Kebakaran Hutan di Berbagai Negara Tahun 2020 Terburuk Selama 18 Tahun

Hingga pertengahan September 2020, empat wilayah di negara berbeda dilanda karhutla terbesar sejak pengenalan data satelit observasi dua dekade lalu.-GETTY IMAGES
Sumber :
  • bbc

Sekelompok ilmuwan menyebut kebakaran hutan dan lahan (karhutla) di berbagai negara pada 2020 akan menjadi yang paling parah sepanjang dua dekade terakhir.

Karhutla di negara bagian New South Wales, Australia; kawasan Arktik Siberia; wilayah Pantai Barat Amerika Serikat, dan lahan basah Pantanal di Brasil merupakan yang terburuk dalam 18 tahun terakhir.

Catatan itu merujuk data Badan Antariksa Amerika Serikat (NASA) dan lembaga penyedia data atmosfer, Copernicus Atmosphere Monitoring Service.

Namun akan seberapa serius dampak karhutla ini terhadap lingkungan?

Getty Images
Provinsi Kalimantan Selatan menetapkan status siaga darurat karhutla Juli lalu.

Hutan hujan tropis Indonesia

Periode karhutla di Indonesia sebenarnya sudah dimulai beberapa bulan lalu. Namun karhutla sekarang masih tetap terjadi di beberapa wilayah, antara lain Kalimantan Tengah dan Jambi.

Lembaga pemantau lingkungan, Greenpeace, menyebut setidaknya 64.000 hektare hutan telah terbakar sampai Juli lalu. Meski begitu, angka itu lebih kecil daripada luas area terdampak tahun 2019.

Kalimantan Tengah menetapkan status siaga darurat karhutla Juli lalu, tak lama setelah 700 titik api terdeteksi di provinsi itu.

Setidaknya lima pemerintah provinsi lain, yaitu Riau, Sumatera Selatan, Kambi, Kalimantan Barat, dan Kalimantan Selatan, juga menetapkan status siaga serupa.

Sementara itu, pemerintah pusat memotong anggaran penanganan karhutla. Alokasi anggaran dari sektor ini diklaim akan dialihkan untuk mengatasi pandemi Covid-19.

Basin Amazon dan Pantanal

Citra satelit NASA dan kajian sejumlah organisasi lingkungan menunjukkan bahwa kebakaran hutan tengah menyebar di Basin Amazon, Brasil.

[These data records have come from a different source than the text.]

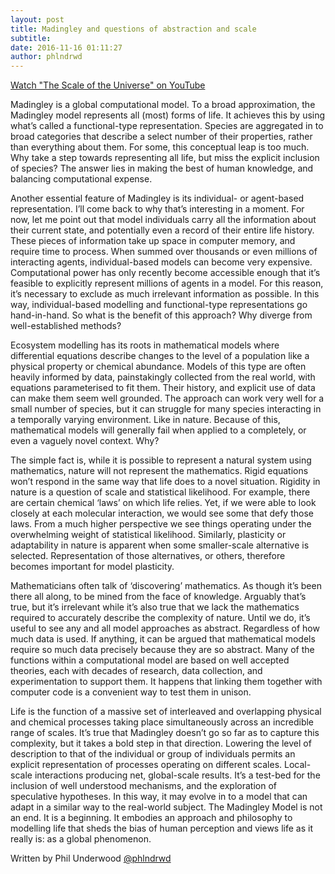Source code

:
 ```yaml
---
layout: post
title: Madingley and questions of abstraction and scale
subtitle:
date: 2016-11-16 01:11:27
author: phlndrwd
---
```


[Watch "The Scale of the Universe" on YouTube](https://www.youtube.com/watch?v=uaGEjrADGPA)

Madingley is a global computational model. To a broad approximation, the Madingley model represents all (most) forms of life. It achieves this by using what’s called a functional-type representation. Species are aggregated in to broad categories that describe a select number of their properties, rather than everything about them. For some, this conceptual leap is too much. Why take a step towards representing all life, but miss the explicit inclusion of species? The answer lies in making the best of human knowledge, and balancing computational expense.

Another essential feature of Madingley is its individual- or agent-based representation. I’ll come back to why that’s interesting in a moment. For now, let me point out that model individuals carry all the information about their current state, and potentially even a record of their entire life history. These pieces of information take up space in computer memory, and require time to process. When summed over thousands or even millions of interacting agents, individual-based models can become very expensive. Computational power has only recently become accessible enough that it’s feasible to explicitly represent millions of agents in a model. For this reason, it’s necessary to exclude as much irrelevant information as possible. In this way, individual-based modelling and functional-type representations go hand-in-hand. So what is the benefit of this approach? Why diverge from well-established methods?

Ecosystem modelling has its roots in mathematical models where differential equations describe changes to the level of a population like a physical property or chemical abundance. Models of this type are often heavily informed by data, painstakingly collected from the real world, with equations parameterised to fit them. Their history, and explicit use of data can make them seem well grounded. The approach can work very well for a small number of species, but it can struggle for many species interacting in a temporally varying environment. Like in nature. Because of this, mathematical models will generally fail when applied to a completely, or even a vaguely novel context. Why?

The simple fact is, while it is possible to represent a natural system using mathematics, nature will not represent the mathematics. Rigid equations won’t respond in the same way that life does to a novel situation. Rigidity in nature is a question of scale and statistical likelihood. For example, there are certain chemical ‘laws’ on which life relies. Yet, if we were able to look closely at each molecular interaction, we would see some that defy those laws. From a much higher perspective we see things operating under the overwhelming weight of statistical likelihood. Similarly, plasticity or adaptability in nature is apparent when some smaller-scale alternative is selected. Representation of those alternatives, or others, therefore becomes important for model plasticity.

Mathematicians often talk of ‘discovering’ mathematics. As though it’s been there all along, to be mined from the face of knowledge. Arguably that’s true, but it’s irrelevant while it’s also true that we lack the mathematics required to accurately describe the complexity of nature. Until we do, it’s useful to see any and all model approaches as abstract. Regardless of how much data is used. If anything, it can be argued that mathematical models require so much data precisely because they are so abstract. Many of the functions within a computational model are based on well accepted theories, each with decades of research, data collection, and experimentation to support them. It happens that linking them together with computer code is a convenient way to test them in unison.

Life is the function of a massive set of interleaved and overlapping physical and chemical processes taking place simultaneously across an incredible range of scales. It’s true that Madingley doesn’t go so far as to capture this complexity, but it takes a bold step in that direction. Lowering the level of description to that of the individual or group of individuals permits an explicit representation of processes operating on different scales. Local-scale interactions producing net, global-scale results. It’s a test-bed for the inclusion of well understood mechanisms, and the exploration of speculative hypotheses. In this way, it may evolve in to a model that can adapt in a similar way to the real-world subject. The Madingley Model is not an end. It is a beginning. It embodies an approach and philosophy to modelling life that sheds the bias of human perception and views life as it really is: as a global phenomenon.

Written by Phil Underwood [@phlndrwd](http://twitter.com/phlndrwd)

Berstatus hutan hujan tropis terbesar di dunia, Amazon merupakan tempat penyimpanan karbon penting yang dapat memperlambat laju pemanasan global.

Amazon merupakan rumah untuk satu juta orang adat sekaligus habitat sekitar tiga juta tumbuhan dan binatang.

Getty Images
Kebakaran hutan di Amazon, Brasil, disebut seburuk yang pernah terjadi sepuluh tahun lalu.

Sejumlah peneliti dan pakar kehutanan menyebut deforestasi Amazon saat ini persis dengan kejadian yang terjadi di kawasan itu satu dekade silam.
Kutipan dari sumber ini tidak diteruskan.